Exercise directions :: Return each line of the records below that contains the word "empty".

Information provided ::
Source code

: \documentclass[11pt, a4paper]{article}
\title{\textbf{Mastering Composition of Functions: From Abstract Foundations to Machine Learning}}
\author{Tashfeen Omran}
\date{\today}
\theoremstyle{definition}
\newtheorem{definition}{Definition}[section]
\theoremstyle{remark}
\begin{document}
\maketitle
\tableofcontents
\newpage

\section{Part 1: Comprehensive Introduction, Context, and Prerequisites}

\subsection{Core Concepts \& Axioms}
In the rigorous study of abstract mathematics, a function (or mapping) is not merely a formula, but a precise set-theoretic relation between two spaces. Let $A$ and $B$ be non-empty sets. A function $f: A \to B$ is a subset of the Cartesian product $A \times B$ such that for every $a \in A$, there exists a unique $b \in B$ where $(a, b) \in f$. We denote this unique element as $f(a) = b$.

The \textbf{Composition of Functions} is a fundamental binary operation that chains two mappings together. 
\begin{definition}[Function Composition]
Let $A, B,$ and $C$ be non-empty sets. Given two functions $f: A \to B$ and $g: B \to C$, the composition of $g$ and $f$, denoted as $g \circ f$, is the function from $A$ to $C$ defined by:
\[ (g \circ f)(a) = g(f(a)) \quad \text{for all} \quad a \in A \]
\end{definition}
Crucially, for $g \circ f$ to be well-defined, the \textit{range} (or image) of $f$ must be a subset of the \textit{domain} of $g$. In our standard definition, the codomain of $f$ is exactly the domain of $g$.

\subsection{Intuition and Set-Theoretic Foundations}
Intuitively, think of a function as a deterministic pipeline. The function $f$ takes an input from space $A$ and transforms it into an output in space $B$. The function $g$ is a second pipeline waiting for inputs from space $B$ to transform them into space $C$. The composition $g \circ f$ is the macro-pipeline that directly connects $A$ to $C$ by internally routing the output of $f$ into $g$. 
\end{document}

Exercise output ::
In the rigorous study of abstract mathematics, a function (or mapping) is not merely a formula, but a precise set-theoretic relation between two spaces. Let $A$ and $B$ be non-empty sets. A function $f: A \to B$ is a subset of the Cartesian product $A \times B$ such that for every $a \in A$, there exists a unique $b \in B$ where $(a, b) \in f$. We denote this unique element as $f(a) = b$.
Let $A, B,$ and $C$ be non-empty sets. Given two functions $f: A \to B$ and $g: B \to C$, the composition of $g$ and $f$, denoted as $g \circ f$, is the function from $A$ to $C$ defined by:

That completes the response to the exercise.